*Your assignment:* Copy each line of the data below with the word "amount".

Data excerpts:
=======
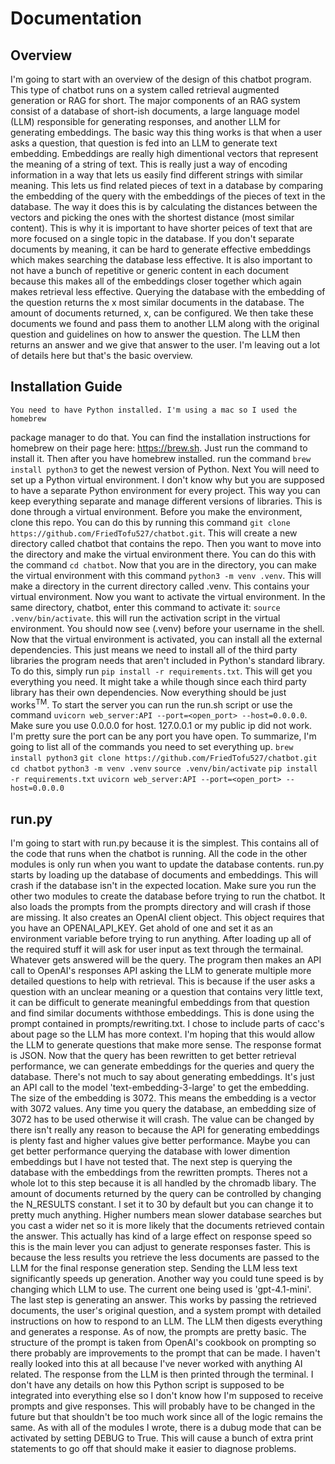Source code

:# Documentation

## Overview

I'm going to start with an overview of the design of this chatbot program. 
This type of chatbot runs on a system called retrieval augmented generation or
RAG for short. The major components of an RAG system consist of a database of
short-ish documents, a large language model (LLM) responsible for generating
responses, and another LLM for generating embeddings. The basic way this thing
works is that when a user asks a question, that question is fed into an LLM to
generate text embedding. Embeddings are really high dimentional vectors that
represent the meaning of a string of text. This is really just a way of
encoding information in a way that lets us easily find different strings with
similar meaning. This lets us find related pieces of text in a database by
comparing the embedding of the query with the embeddings of the pieces of text
in the database. The way it does this is by calculating the distances between
the vectors and picking the ones with the shortest distance (most similar
content). This is why it is important to have shorter peices of text that are
more focused on a single topic in the database. If you don't separate documents
by meaning, it can be hard to generate effective embeddings which makes
searching the database less effective. It is also important to not have a bunch
of repetitive or generic content in each document because this makes all of the
embeddings closer together which again makes retrieval less effective. Querying
the database with the embedding of the question returns the x most similar
documents in the database. The amount of documents returned, x, can be
configured. We then take these documents we found and pass them to another LLM
along with the original question and guidelines on how to answer the question.
The LLM then returns an answer and we give that answer to the user. I'm leaving
out a lot of details here but that's the basic overview. 


## Installation Guide

    You need to have Python installed. I'm using a mac so I used the homebrew
package manager to do that. You can find the installation instructions for
homebrew on their page here: https://brew.sh. Just run the command to install
it. Then after you have homebrew installed. run the command
```brew install python3``` to get the newest version of Python.
    Next You will need to set up a Python virtual environment. I don't know why
but you are supposed to have a separate Python environment for every project. 
This way you can keep everything separate and manage different versions of
libraries. This is done through a virtual environment. Before you make the
environment, clone this repo. You can do this by running this command
```git clone https://github.com/FriedTofu527/chatbot.git```. This will create a
new directory called chatbot that contains the repo. Then you want to move into
the directory and make the virtual environment there. You can do this with the
command ```cd chatbot```. Now that you are in the directory, you can make the
virtual environment with this command ```python3 -m venv .venv```. This will
make a directory in the current directory called .venv. This contains your
virtual environment.
    Now you want to activate the virtual environment. In the same directory,
chatbot, enter this command to activate it: ```source .venv/bin/activate```.
this will run the activation script in the virtual environment. You should now
see (.venv) before your username in the shell.
    Now that the virtual environment is activated, you can install all the
external dependencies. This just means we need to install all of the third
party libraries the program needs that aren't included in Python's standard
library. To do this, simply run ```pip install -r requirements.txt```. This
will get you everything you need. It might take a while though since each third
party library has their own dependencies. 
    Now everything should be just works<sup>TM</sup>.
    To start the server you can run the run.sh script or use the command
```uvicorn web_server:API --port=<open_port> --host=0.0.0.0```. Make sure you
use 0.0.0.0 for host. 127.0.0.1 or my public ip did not work. I'm pretty sure
the port can be any port you have open.
    To summarize, I'm going to list all of the commands you need to set
everything up.
    ```brew install python3```
    ```git clone https://github.com/FriedTofu527/chatbot.git```
    ```cd chatbot```
    ```python3 -m venv .venv```
    ```source .venv/bin/activate```
    ```pip install -r requirements.txt```
    ```uvicorn web_server:API --port=<open_port> --host=0.0.0.0```

## run.py

I'm going to start with run.py because it is the simplest. This contains all of
the code that runs when the chatbot is running. All the code in the other
modules is only run when you want to update the database contents. run.py
starts by loading up the database of documents and embeddings. This will crash
if the database isn't in the expected location. Make sure you run the other two
modules to create the database before trying to run the chatbot. It also loads
the prompts from the prompts directory and will crash if those are missing. It
also creates an OpenAI client object. This object requires that you have an
OPENAI_API_KEY. Get ahold of one and set it as an environment variable before
trying to run anything. After loading up all of the required stuff it will ask
for user input as text through the termainal. Whatever gets answered will be
the query. The program then makes an API call to OpenAI's responses API asking
the LLM to generate multiple more detailed questions to help with retrieval.
This is because if the user asks a question with an unclear meaning or a
question that contains very little text, it can be difficult to generate
meaningful embeddings from that question and find similar documents withthose
embeddings. This is done using the prompt contained in prompts/rewriting.txt.
I chose to include parts of cacc's about page so the LLM has more context. I'm
hoping that this would allow the LLM to generate questions that make more
sense. The response format is JSON. Now that the query has been rewritten to
get better retrieval performance, we can generate embeddings for the queries
and query the database. There's not much to say about generating embeddings.
It's just an API call to the model 'text-embedding-3-large' to get the
embedding. The size of the embedding is 3072. This means the embedding is a
vector with 3072 values. Any time you query the database, an embedding size of
3072 has to be used otherwise it will crash. The value can be changed by there
isn't really any reason to because the API for generating embeddings is plenty
fast and higher values give better performance. Maybe you can get better
performance querying the database with lower dimention embeddings but I have
not tested that. The next step is querying the database with the embeddings
from the rewritten prompts. Theres not a whole lot to this step because it is
all handled by the chromadb libary. The amount of documents returned by the
query can be controlled by changing the N_RESULTS constant. I set it to 30 by
default but you can change it to pretty much anything. Higher numbers mean
slower database searches but you cast a wider net so it is more likely that the
documents retrieved contain the answer. This actually has kind of a large 
effect on response speed so this is the main lever you can adjust to generate
responses faster. This is because the less results you retrieve the less
documents are passed to the LLM for the final response generation step. Sending
the LLM less text significantly speeds up generation. Another way you could
tune speed is by changing which LLM to use. The current one being used is 
'gpt-4.1-mini'. The last step is generating an answer. This works by passing
the retrieved documents, the user's original question, and a system prompt with
detailed instructions on how to respond to an LLM. The LLM then digests
everything and generates a response. As of now, the prompts are pretty basic.
The structure of the prompt is taken from OpenAI's cookbook on prompting so
there probably are improvements to the prompt that can be made. I haven't
really looked into this at all because I've never worked with anything AI
related. The response from the LLM is then printed through the terminal. I
don't have any details on how this Python script is supposed to be integrated
into everything else so I don't know how I'm supposed to receive prompts and
give responses. This will probably have to be changed in the future but that
shouldn't be too much work since all of the logic remains the same. As with all
of the modules I wrote, there is a dubug mode that can be activated by setting
DEBUG to True.  This will cause a bunch of extra print statements to go off
that should make it easier to diagnose problems.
=======
*Expected answer:*
documents in the database. The amount of documents returned, x, can be
all handled by the chromadb libary. The amount of documents returned by the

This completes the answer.